:: Problem ::
With the line containing "## Готовим REST API на Sails и Yeoman" as the final line, restate exactly every line of the data below from the first one onward, and copy no pictures.

◇ ◇ ◇ ◇ ◇

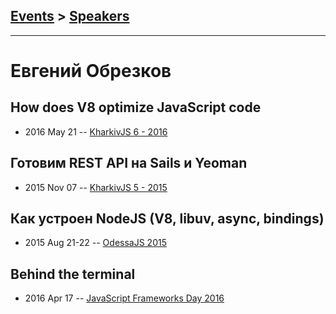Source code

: ## [Events](../README.md) > [Speakers](../speakers.md)
---

# Евгений Обрезков

## How does V8 optimize JavaScript code
- 2016 May 21 -- [KharkivJS 6 - 2016](https://www.youtube.com/watch?v=wwt6LDEeTfM)    
## Готовим REST API на Sails и Yeoman
- 2015 Nov 07 -- [KharkivJS 5 - 2015](https://www.youtube.com/watch?v=utn7pL0nUiM)    
## Как устроен NodeJS (V8, libuv, async, bindings)
- 2015 Aug 21-22 -- [OdessaJS 2015](https://youtu.be/yKU6K1i5i6o)    
## Behind the terminal
- 2016 Apr 17 -- [JavaScript Frameworks Day 2016](https://frameworksdays.com/event/js-frameworks-day-2016/review/behind-the-terminal)    
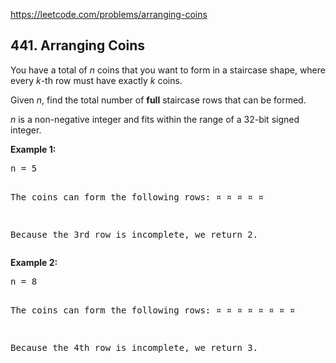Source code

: https://leetcode.com/problems/arranging-coins

## 441. Arranging Coins

<div><p>You have a total of <i>n</i> coins that you want to form in a staircase shape, where every <i>k</i>-th row must have exactly <i>k</i> coins.</p>
<p>Given <i>n</i>, find the total number of <b>full</b> staircase rows that can be formed.</p>
<p><i>n</i> is a non-negative integer and fits within the range of a 32-bit signed integer.</p>
<p><b>Example 1:</b>
</p><pre>n = 5

The coins can form the following rows:
¤
¤ ¤
¤ ¤

Because the 3rd row is incomplete, we return 2.
</pre>
<p></p>
<p><b>Example 2:</b>
</p><pre>n = 8

The coins can form the following rows:
¤
¤ ¤
¤ ¤ ¤
¤ ¤

Because the 4th row is incomplete, we return 3.
</pre>
<p></p></div>
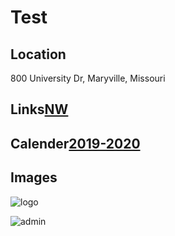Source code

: # Test
## Location

800 University Dr, Maryville, Missouri

## Links[NW](https://www.nwmissouri.edu/)

## Calender[2019-2020](https://www.nwmissouri.edu/academics/calendar.htm)

## Images
![logo](https://upload.wikimedia.org/wikipedia/en/3/32/NW_Missouri_State_seal.png)

![admin](https://upload.wikimedia.org/wikipedia/commons/thumb/6/61/Nwmsu-admin.jpg/800px-Nwmsu-admin.jpg)
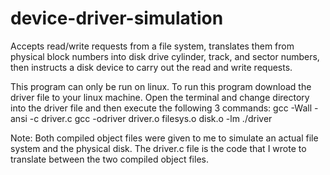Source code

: # device-driver-simulation
Accepts read/write requests from a file system, translates them from physical block numbers into disk drive cylinder, track, and sector numbers, then instructs a disk device to carry out the read and write requests.

This program can only be run on linux.
To run this program download the driver file to your linux machine.
Open the terminal and change directory into the driver file and then execute the following 3 commands:
  gcc -Wall -ansi -c driver.c 
  gcc -odriver driver.o filesys.o disk.o -lm
  ./driver

Note: Both compiled object files were given to me to simulate an actual file system and the physical disk. The driver.c file is the code that I wrote to translate between the two compiled object files. 
  
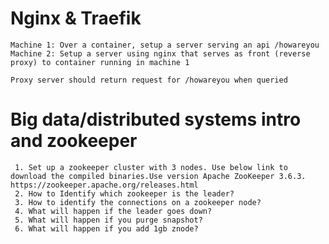 # Nginx & Traefik

    Machine 1: Over a container, setup a server serving an api /howareyou
    Machine 2: Setup a server using nginx that serves as front (reverse proxy) to container running in machine 1 
    
    Proxy server should return request for /howareyou when queried



# Big data/distributed systems intro and zookeeper
  
     1. Set up a zookeeper cluster with 3 nodes. Use below link to download the compiled binaries.Use version Apache ZooKeeper 3.6.3. https://zookeeper.apache.org/releases.html
     2. How to Identify which zookeeper is the leader?
     3. How to identify the connections on a zookeeper node?
     4. What will happen if the leader goes down?
     5. What will happen if you purge snapshot?
     6. What will happen if you add 1gb znode?

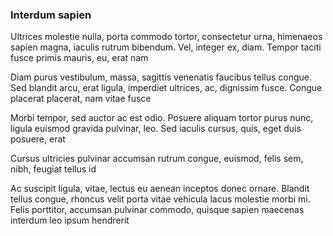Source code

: ### Interdum sapien

Ultrices molestie nulla, porta commodo tortor, consectetur urna, himenaeos sapien magna, iaculis rutrum bibendum. Vel, integer ex, diam. Tempor taciti fusce primis mauris, eu, erat nam

Diam purus vestibulum, massa, sagittis venenatis faucibus tellus congue. Sed blandit arcu, erat ligula, imperdiet ultrices, ac, dignissim fusce. Congue placerat placerat, nam vitae fusce

Morbi tempor, sed auctor ac est odio. Posuere aliquam tortor purus nunc, ligula euismod gravida pulvinar, leo. Sed iaculis cursus, quis, eget duis posuere, erat

Cursus ultricies pulvinar accumsan rutrum congue, euismod, felis sem, nibh, feugiat tellus id

Ac suscipit ligula, vitae, lectus eu aenean inceptos donec ornare. Blandit tellus congue, rhoncus velit porta vitae vehicula lacus molestie morbi mi. Felis porttitor, accumsan pulvinar commodo, quisque sapien maecenas interdum leo ipsum hendrerit


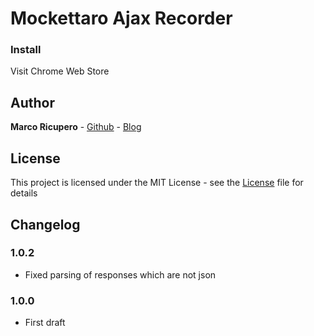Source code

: # Mockettaro Ajax Recorder

### Install
Visit Chrome Web Store

## Author
**Marco Ricupero** - [Github](https://github.com/Marketto) - [Blog](http://blog.marketto.it)


## License
This project is licensed under the MIT License - see the [License](/LICENSE) file for details

## Changelog
### 1.0.2
- Fixed parsing of responses which are not json
### 1.0.0
- First draft
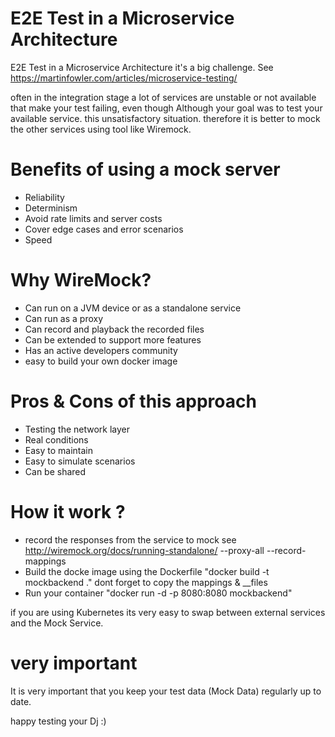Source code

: # E2E Test in a Microservice Architecture

E2E Test in a Microservice Architecture it's a big challenge.
See https://martinfowler.com/articles/microservice-testing/

often in the integration stage a lot of services are unstable or not available that make your test failing,
even though Although your goal was to test your available service.
this unsatisfactory situation.
therefore it is better to mock the other services using tool like Wiremock.

# Benefits of using a mock server
- Reliability
- Determinism
- Avoid rate limits and server costs
- Cover edge cases and error scenarios
- Speed

# Why WireMock?
- Can run on a JVM device or as a standalone service
- Can run as a proxy
- Can record and playback the recorded files
- Can be extended to support more features
- Has an active developers community
- easy to build your own docker image

# Pros & Cons of this approach
- Testing the network layer
- Real conditions
- Easy to maintain
- Easy to simulate scenarios
- Can be shared

# How it work ?

- record the responses from the service to mock see http://wiremock.org/docs/running-standalone/  --proxy-all --record-mappings
- Build the docke image using the Dockerfile "docker build -t mockbackend ." dont forget to copy the mappings & __files
- Run your container          "docker run -d -p 8080:8080 mockbackend"

if you are using Kubernetes its very easy to swap between  external services and the Mock Service. 

# very important 
It is very important that you keep your test data (Mock Data) regularly up to date.

happy testing
your Dj :)
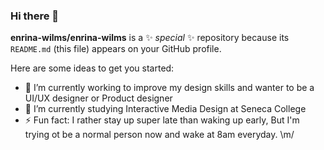 ### Hi there 👋

**enrina-wilms/enrina-wilms** is a ✨ _special_ ✨ repository because its `README.md` (this file) appears on your GitHub profile.

Here are some ideas to get you started:

- 🔭 I’m currently working to improve my design skills and wanter to be a UI/UX designer or Product designer
- 🌱 I’m currently studying Interactive Media Design at Seneca College
- ⚡ Fun fact: I rather stay up super late than waking up early, But I'm trying ot be a normal person now and wake at 8am everyday. \m/


<script src="https://unpkg.com/@lottiefiles/lottie-player@latest/dist/lottie-player.js"></script>
<lottie-player src="https://assets3.lottiefiles.com/packages/lf20_bP3BLu.json"  background="transparent"  speed="1"  style="width: 300px; height: 300px;"  loop  autoplay></lottie-player>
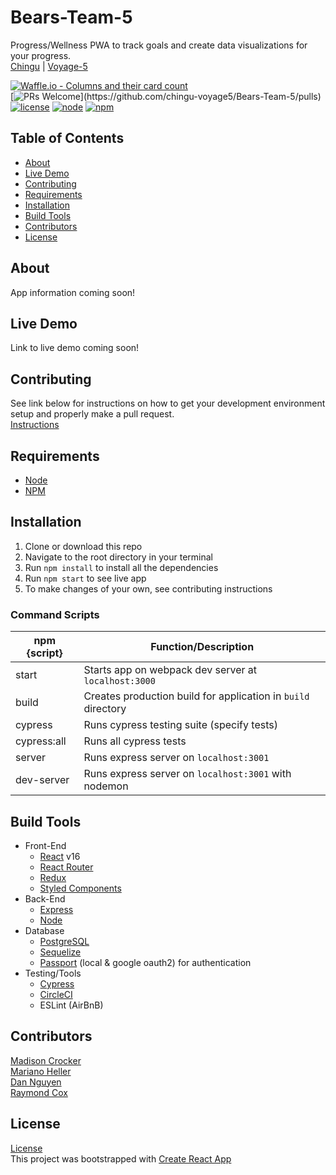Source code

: # Bears-Team-5
Progress/Wellness PWA to track goals and create data visualizations for your progress.  
[Chingu](https://chingu.io/) | [Voyage-5](https://github.com/chingu-voyage5)  

[![Waffle.io - Columns and their card count](https://badge.waffle.io/chingu-voyage5/Bears-Team-5.svg?columns=all)](https://waffle.io/chingu-voyage5/Bears-Team-5)  
[![PRs Welcome](https://img.shields.io/badge/PRs-welcome-brightgreen.svg?)](https://github.com/chingu-voyage5/Bears-Team-5/pulls)
[![license](https://img.shields.io/badge/license-MIT-brightgreen.svg)](https://github.com/chingu-voyage5/Bears-Team-5/blob/master/LICENSE)
[![node](https://img.shields.io/badge/node-v8.11.2-blue.svg)](https://nodejs.org/en/)
[![npm](https://img.shields.io/badge/npm-v5.6.0-blue.svg)](https://www.npmjs.com/)  

## Table of Contents
* [About](#about)  
* [Live Demo](#live-demo)  
* [Contributing](#contributing)  
* [Requirements](#requirements)  
* [Installation](#installation)  
* [Build Tools](#build-tools)  
* [Contributors](#contributors)  
* [License](#license)  

## About
App information coming soon!

## Live Demo
Link to live demo coming soon!

## Contributing
See link below for instructions on how to get your development environment setup and properly make a pull request.  
[Instructions](https://github.com/chingu-voyage5/Bears-Team-5/blob/master/CONTRIBUTING.md)  

## Requirements
* [Node](https://nodejs.org/en/)
* [NPM](https://www.npmjs.com/)

## Installation
1. Clone or download this repo
2. Navigate to the root directory in your terminal
3. Run `npm install` to install all the dependencies
4. Run `npm start` to see live app
5. To make changes of your own, see contributing instructions

### Command Scripts
| npm {script}   |                     Function/Description                              |
| -------------- | --------------------------------------------------------------------- |
| start          | Starts app on webpack dev server at `localhost:3000`                  |
| build          | Creates production build for application in `build` directory         |
| cypress        | Runs cypress testing suite (specify tests)                            |
| cypress:all    | Runs all cypress tests                                                |
| server         | Runs express server on `localhost:3001`                               |
| dev-server     | Runs express server on `localhost:3001` with nodemon                  |

## Build Tools
* Front-End  
  * [React](https://reactjs.org/) v16
  * [React Router](https://www.npmjs.com/package/react-router)
  * [Redux](https://redux.js.org/)
  * [Styled Components](https://www.styled-components.com/)
* Back-End  
  * [Express](https://expressjs.com/)
  * [Node](https://nodejs.org/en/)
* Database  
  * [PostgreSQL](https://www.postgresql.org/)
  * [Sequelize](http://docs.sequelizejs.com/)
  * [Passport](https://github.com/jaredhanson/passport-oauth2) (local & google oauth2) for authentication
* Testing/Tools  
  * [Cypress](https://www.cypress.io/)
  * [CircleCI](https://circleci.com/)
  * ESLint (AirBnB)

## Contributors
[Madison Crocker](https://github.com/mvoltairec)  
[Mariano Heller](https://github.com/marianoheller)  
[Dan Nguyen](https://github.com/ziggysauce)  
[Raymond Cox](https://github.com/Raymond-Cox)  

## License
[License](https://github.com/chingu-voyage5/Bears-Team-5/blob/master/LICENSE)  
This project was bootstrapped with [Create React App](https://github.com/facebookincubator/create-react-app)  

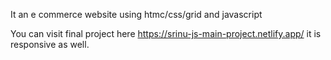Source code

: It an e commerce website using htmc/css/grid and javascript

You can visit final project here https://srinu-js-main-project.netlify.app/
it is responsive as well. 
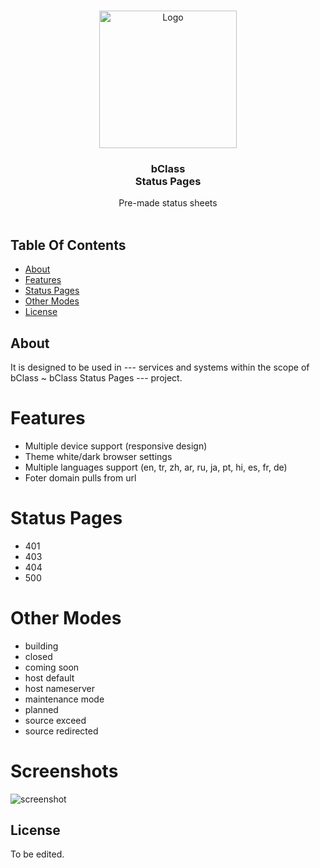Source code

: <br/>
<p align="center">
  <a href="https://github.com/EW-EndWall/SHORT">
    <img src="https://github.com/EW-EndWall/bClass-Status-Pages/assets/43109779/285c4e72-4cf5-47b7-b1cc-5b9590795c5d" alt="Logo" width="220" height="220">
  </a>

  <h3 align="center">bClass<br/>Status Pages</h3>

  <p align="center">
    Pre-made status sheets
    <br/>
    <br/>
  </p>
</p>

## Table Of Contents

* [About](#about)
* [Features](#features)
* [Status Pages](#status-pages)
* [Other Modes](#other-modes)
* [License](#license)

## About

It is designed to be used in --- services and systems within the scope of bClass ~ bClass Status Pages --- project.

# Features

- Multiple device support (responsive design)
- Theme white/dark browser settings
- Multiple languages support
  (en, tr, zh, ar, ru, ja, pt, hi, es, fr, de)
- Foter domain pulls from url

# Status Pages

- 401
- 403
- 404
- 500

# Other Modes

- building
- closed
- coming soon
- host default
- host nameserver
- maintenance mode
- planned
- source exceed
- source redirected

# Screenshots

![screenshot](https://github.com/EW-EndWall/bClass-Status-Pages/assets/43109779/e357facd-ebc9-4e28-b770-244e3717f2de)

## License

To be edited.
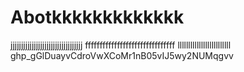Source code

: # Abotkkkkkkkkkkkkk
jjjjjjjjjjjjjjjjjjjjjjjjjjjjjjjjjj
fffffffffffffffffffffffffffffff
lllllllllllllllllllllllll
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vv
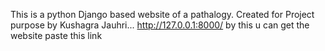 This is a python Django based website of a pathalogy. Created for Project purpose by Kushagra Jauhri...
http://127.0.0.1:8000/ by this u can get the website paste this link
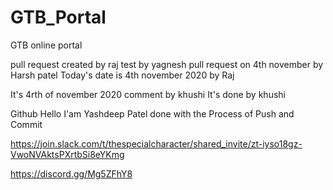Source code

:# GTB_Portal
GTB online portal

pull request created by raj
test by yagnesh
pull request on 4th november by Harsh patel
Today's date is 4th november 2020 
by Raj

It's 4rth of november 2020 comment by khushi
It's done by khushi

Github
Hello I'am Yashdeep Patel done with the Process of Push and Commit

https://join.slack.com/t/thespecialcharacter/shared_invite/zt-iyso18gz-VwoNVAktsPXrtbSi8eYKmg

https://discord.gg/Mg5ZFhY8
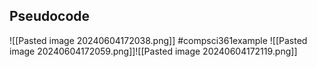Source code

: ## Pseudocode
![[Pasted image 20240604172038.png]]
#compsci361example ![[Pasted image 20240604172059.png]]![[Pasted image 20240604172119.png]]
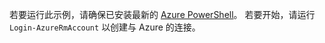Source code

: 若要运行此示例，请确保已安装最新的 [Azure PowerShell](./powershell-install-configure.md)。 若要开始，请运行 `Login-AzureRmAccount` 以创建与 Azure 的连接。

◇ ◇ ◇ ◇ ◇

:: Answer section ::
Source code

: ## [Events](../README.md) > [Speakers](../speakers.md)
---

# Евгений Обрезков

## How does V8 optimize JavaScript code
- 2016 May 21 -- [KharkivJS 6 - 2016](https://www.youtube.com/watch?v=wwt6LDEeTfM)    
## Готовим REST API на Sails и Yeoman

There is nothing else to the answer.